M.S. Candidate: Ömer Faruk Karakaya
Program: Information Systems
Date: 24.07.2023 / 15:00
Place: A-212
Abstract: In this thesis, the objective is blending game levels in a way that retains and ensures playability, using advanced procedural content generation techniques. The motivation stems from the aim to increase the diversity and replayability of games and concurrently reduce the extensive effort required for manual design. A novel approach to game blending is examined, unifying The General Video Game AI (GVGAI) game descriptions with level representations, resulting in a solution with broad applicability across a multitude of games. To address the research question effectively, the use of Variational Autoencoder Generative Adversarial Networks (VAEGANs) is introduced, a pioneering hybrid model which combines the unique strengths of Variational Autoencoders (VAEs) and Generative Adversarial Networks (GANs) to facilitate superior level blending and generation.

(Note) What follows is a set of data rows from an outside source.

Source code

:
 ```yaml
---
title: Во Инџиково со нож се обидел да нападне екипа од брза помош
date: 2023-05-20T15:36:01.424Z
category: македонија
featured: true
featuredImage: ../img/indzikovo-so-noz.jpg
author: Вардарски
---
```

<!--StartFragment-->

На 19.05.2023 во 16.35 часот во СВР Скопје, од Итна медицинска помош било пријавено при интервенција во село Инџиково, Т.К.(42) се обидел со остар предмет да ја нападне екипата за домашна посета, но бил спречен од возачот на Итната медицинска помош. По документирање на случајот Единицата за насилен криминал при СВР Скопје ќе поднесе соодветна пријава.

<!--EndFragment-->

A focus has been placed on enhancing playability, incorporating A* algorithms and Reinforcement Learning (RL) agents to optimize latent vectors in generative networks via the Covariance Matrix Adaptation Evolution Strategy. Through several experimentations, the performance of GANs, VAEs, and VAEGANs in blending game levels was assessed, discovering their capacity to create novel, diverse, and playable mixed levels. VAEGANs emerged as the superior model, producing distinct, intricate, and varied levels surpassing the capabilities of VAEs and GANs. This enhanced performance owes its success to the combination of the encoder-decoder architecture and adversarial training, allowing VAEGANs to utilize the strengths of both models while avoiding some of their individual drawbacks.